• Required action: Please output the full listing, character for character.

● ● ● ●

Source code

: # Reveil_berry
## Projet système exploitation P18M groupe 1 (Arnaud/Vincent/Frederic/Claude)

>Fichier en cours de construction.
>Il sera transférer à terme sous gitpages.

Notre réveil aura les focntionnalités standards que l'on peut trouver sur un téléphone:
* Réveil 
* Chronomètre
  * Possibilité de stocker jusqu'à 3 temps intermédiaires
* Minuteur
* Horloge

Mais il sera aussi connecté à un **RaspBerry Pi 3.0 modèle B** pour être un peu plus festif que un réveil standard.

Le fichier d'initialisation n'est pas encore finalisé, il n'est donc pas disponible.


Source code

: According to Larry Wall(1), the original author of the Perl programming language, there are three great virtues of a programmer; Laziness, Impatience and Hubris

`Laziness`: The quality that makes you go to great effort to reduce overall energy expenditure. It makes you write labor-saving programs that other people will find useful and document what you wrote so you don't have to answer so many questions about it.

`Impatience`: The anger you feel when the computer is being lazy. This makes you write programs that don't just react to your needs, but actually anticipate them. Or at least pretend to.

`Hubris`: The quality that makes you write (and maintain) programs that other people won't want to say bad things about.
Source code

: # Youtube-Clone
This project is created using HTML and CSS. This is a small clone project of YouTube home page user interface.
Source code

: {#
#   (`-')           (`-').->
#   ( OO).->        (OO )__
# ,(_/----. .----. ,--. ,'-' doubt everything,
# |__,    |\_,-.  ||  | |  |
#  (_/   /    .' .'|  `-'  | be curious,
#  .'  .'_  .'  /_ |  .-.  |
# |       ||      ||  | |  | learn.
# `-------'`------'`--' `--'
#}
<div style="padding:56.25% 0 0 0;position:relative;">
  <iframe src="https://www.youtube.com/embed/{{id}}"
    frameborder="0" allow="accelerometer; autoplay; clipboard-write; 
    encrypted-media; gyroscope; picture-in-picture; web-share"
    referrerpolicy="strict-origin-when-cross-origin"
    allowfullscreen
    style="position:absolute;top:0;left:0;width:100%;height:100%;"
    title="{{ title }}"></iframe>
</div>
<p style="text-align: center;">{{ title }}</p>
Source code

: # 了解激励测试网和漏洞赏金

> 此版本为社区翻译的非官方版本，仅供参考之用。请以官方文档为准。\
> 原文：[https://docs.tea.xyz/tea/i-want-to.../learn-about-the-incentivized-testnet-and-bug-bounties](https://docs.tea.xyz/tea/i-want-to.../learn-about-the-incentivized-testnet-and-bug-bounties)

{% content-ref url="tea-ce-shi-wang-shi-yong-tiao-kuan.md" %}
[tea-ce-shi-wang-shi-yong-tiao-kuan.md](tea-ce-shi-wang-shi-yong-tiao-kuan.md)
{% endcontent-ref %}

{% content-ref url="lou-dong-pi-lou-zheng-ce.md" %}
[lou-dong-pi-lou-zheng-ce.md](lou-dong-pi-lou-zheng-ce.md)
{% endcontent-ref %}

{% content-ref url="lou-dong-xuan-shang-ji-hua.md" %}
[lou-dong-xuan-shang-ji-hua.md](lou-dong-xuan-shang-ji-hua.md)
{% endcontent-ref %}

● ● ● ●

• Exercise response:
Source code

: # Reveil_berry
## Projet système exploitation P18M groupe 1 (Arnaud/Vincent/Frederic/Claude)

>Fichier en cours de construction.
>Il sera transférer à terme sous gitpages.

Notre réveil aura les focntionnalités standards que l'on peut trouver sur un téléphone:
* Réveil 
* Chronomètre
  * Possibilité de stocker jusqu'à 3 temps intermédiaires
* Minuteur
* Horloge

Mais il sera aussi connecté à un **RaspBerry Pi 3.0 modèle B** pour être un peu plus festif que un réveil standard.

Le fichier d'initialisation n'est pas encore finalisé, il n'est donc pas disponible.


Source code

: According to Larry Wall(1), the original author of the Perl programming language, there are three great virtues of a programmer; Laziness, Impatience and Hubris

`Laziness`: The quality that makes you go to great effort to reduce overall energy expenditure. It makes you write labor-saving programs that other people will find useful and document what you wrote so you don't have to answer so many questions about it.

`Impatience`: The anger you feel when the computer is being lazy. This makes you write programs that don't just react to your needs, but actually anticipate them. Or at least pretend to.

`Hubris`: The quality that makes you write (and maintain) programs that other people won't want to say bad things about.
Source code

: # Youtube-Clone
This project is created using HTML and CSS. This is a small clone project of YouTube home page user interface.
Source code

: {#
#   (`-')           (`-').->
#   ( OO).->        (OO )__
# ,(_/----. .----. ,--. ,'-' doubt everything,
# |__,    |\_,-.  ||  | |  |
#  (_/   /    .' .'|  `-'  | be curious,
#  .'  .'_  .'  /_ |  .-.  |
# |       ||      ||  | |  | learn.
# `-------'`------'`--' `--'
#}
<div style="padding:56.25% 0 0 0;position:relative;">
  <iframe src="https://www.youtube.com/embed/{{id}}"
    frameborder="0" allow="accelerometer; autoplay; clipboard-write; 
    encrypted-media; gyroscope; picture-in-picture; web-share"
    referrerpolicy="strict-origin-when-cross-origin"
    allowfullscreen
    style="position:absolute;top:0;left:0;width:100%;height:100%;"
    title="{{ title }}"></iframe>
</div>
<p style="text-align: center;">{{ title }}</p>
Source code

: # 了解激励测试网和漏洞赏金

> 此版本为社区翻译的非官方版本，仅供参考之用。请以官方文档为准。\
> 原文：[https://docs.tea.xyz/tea/i-want-to.../learn-about-the-incentivized-testnet-and-bug-bounties](https://docs.tea.xyz/tea/i-want-to.../learn-about-the-incentivized-testnet-and-bug-bounties)

{% content-ref url="tea-ce-shi-wang-shi-yong-tiao-kuan.md" %}
[tea-ce-shi-wang-shi-yong-tiao-kuan.md](tea-ce-shi-wang-shi-yong-tiao-kuan.md)
{% endcontent-ref %}

{% content-ref url="lou-dong-pi-lou-zheng-ce.md" %}
[lou-dong-pi-lou-zheng-ce.md](lou-dong-pi-lou-zheng-ce.md)
{% endcontent-ref %}

{% content-ref url="lou-dong-xuan-shang-ji-hua.md" %}
[lou-dong-xuan-shang-ji-hua.md](lou-dong-xuan-shang-ji-hua.md)
{% endcontent-ref %}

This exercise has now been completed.